Greg Yates, senior national organiser for AIMPE, highlighted the risk of stopping shipping in ports where there is no alternative operator.

“That would mean that no containers, fuel, minerals, primary produce and commodities, passenger ships (that require tugs), defence vessels or other large vessels would be permitted to arrive or depart. The effect would be to stop imports and exports in and out of those ports.

“I do not know the actual extent to which the economic harm the lockout would cause, but it would be very extensive if for an indefinite period.”

AIMPE said Svitzer “willingly” threatened the economy of Australia and the safety of the Australian people in pursuit of its preference to opt out of bargaining and into arbitration.

“It has ‘done a Qantas’, except that the implications in this case are not only immense distress and inconvenience to customers but threats to the Australian economy and the safety of the Australian people.

“That Svitzer has ruthlessly pursued its own interests in slashing unit labour costs is not necessarily a cause for criticism.

“The fact that it is willing to compromise the public interest so recklessly is a cause for harsh criticism, and a matter squarely relevant to the exercise of the commission’s discretion in this case.

“It is critical that Svitzer’s approach of reckless pursuit of its industrial goals at any cost not be rewarded by delivering to Svitzer its preferred outcome of termination of bargaining.

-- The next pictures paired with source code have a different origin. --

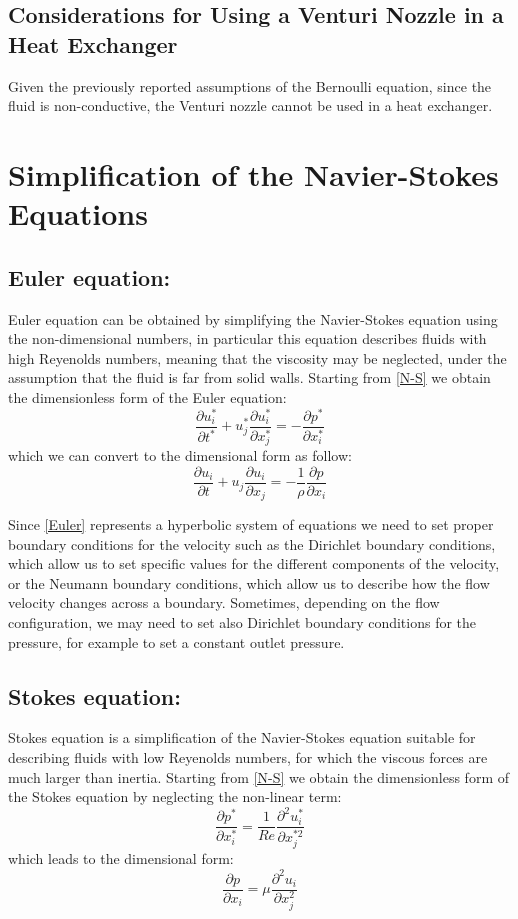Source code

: \documentclass{article}
\begin{document}
\subsection{Considerations for Using a Venturi Nozzle in a Heat Exchanger}

Given the previously reported assumptions of the Bernoulli equation, since the fluid is non-conductive, the Venturi nozzle cannot be used in a heat exchanger.

\section{Simplification of the Navier-Stokes Equations}
\subsection{Euler equation:}
Euler equation can be obtained by simplifying the Navier-Stokes equation using the non-dimensional numbers, in particular this equation describes fluids with high Reyenolds numbers, meaning that the viscosity may be neglected, under the assumption that the fluid is far from solid walls.
Starting from \eqref{N-S} we obtain the dimensionless form of the Euler equation:
\[
    \frac{\partial u_i^*}{\partial t^*} + u_j^* \frac{\partial u_i^*}{\partial x_j^*} = - \frac{\partial p^*}{\partial x_i^*}
\]
which we can convert to the dimensional form as follow:
\begin{equation}
    \frac{\partial u_i}{\partial t} + u_j \frac{\partial u_i}{\partial x_j} = -\frac{1}{\rho} \frac{\partial p}{\partial x_i} \label{Euler}
\end{equation}

Since \eqref{Euler} represents a hyperbolic system of equations we need to set proper boundary conditions for the velocity such as the Dirichlet boundary conditions, which allow us to set specific values for the different components of the velocity, or the Neumann boundary conditions, which allow us to describe how the flow velocity changes across a boundary.
Sometimes, depending on the flow configuration, we may need to set also Dirichlet boundary conditions for the pressure, for example to set a constant outlet pressure.

\subsection{Stokes equation:}
Stokes equation is a simplification of the Navier-Stokes equation suitable for describing fluids with low Reyenolds numbers, for which the viscous forces are much larger than inertia.
Starting from \eqref{N-S} we obtain the dimensionless form of the Stokes equation by neglecting the non-linear term:
\[
    \frac{\partial p^*}{\partial x_i^*} = \frac{1}{Re} \frac{\partial^2 u_i^*}{\partial x_j^{*2}}
\]
which leads to the dimensional form:
\begin{equation}
    \frac{\partial p}{\partial x_i} = \mu \frac{\partial^2 u_i}{\partial x_j^2} \label{Stokes}
\end{equation}
\end{document}
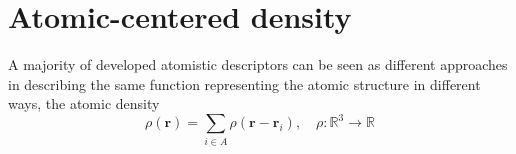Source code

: \section{Atomic-centered density}
A majority of developed atomistic descriptors can be seen as different approaches in describing the same function representing the atomic structure in different ways, the atomic density\cite{willatt2019atom} 
\begin{equation}
  \label{eq:basis_expansion}
  \rho(\mathbf{r}) = \sum_{i\in A} \rho(\mathbf{r}-\mathbf{r}_i),\quad \rho:\mathbb{R}^3\rightarrow\mathbb{R}
\end{equation}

“To do so would be inimical to the statutory objection of the provision of a balanced framework for cooperative and productive workplace relations that promotes national prosperity by providing laws that are fair to working Australians, promote productivity and economic growth, emphasise collective bargaining.

“Svitzer’s approach of using its considerable economic influence to opt out of bargaining by threatening the economy, if vindicated by the commission, would involve the statute operating in a way which was unbalanced, unfair, antithetical to national economic prosperity, productivity and economic growth, and would undermine collective bargaining.

“For that reason alone, Svitzer’s preferred outcome of termination should be rejected.”

Svitzer argues for termination

While the three unions argued that the commission should suspend, rather than terminate industrial action, Svitzer argued for a termination.

In its submission, Svitzer’s lawyers argue that the FWC should terminate because of the threat to the economy caused by the indefinite lockout is ongoing rather than temporary, and also because of the protracted nature of the negotiations, including 75 bargaining and drafting meetings over three years.

And, the lawyers wrote, a suspension has already been attempted, “and the unions continued to organise employee industrial action, leading Svitzer to eventually give notice of the lockout”.

“A suspension would be of little assistance to anyone because hostilities are likely to resume after the suspension ends, as in fact happened after the previous suspension,” the company’s lawyers wrote.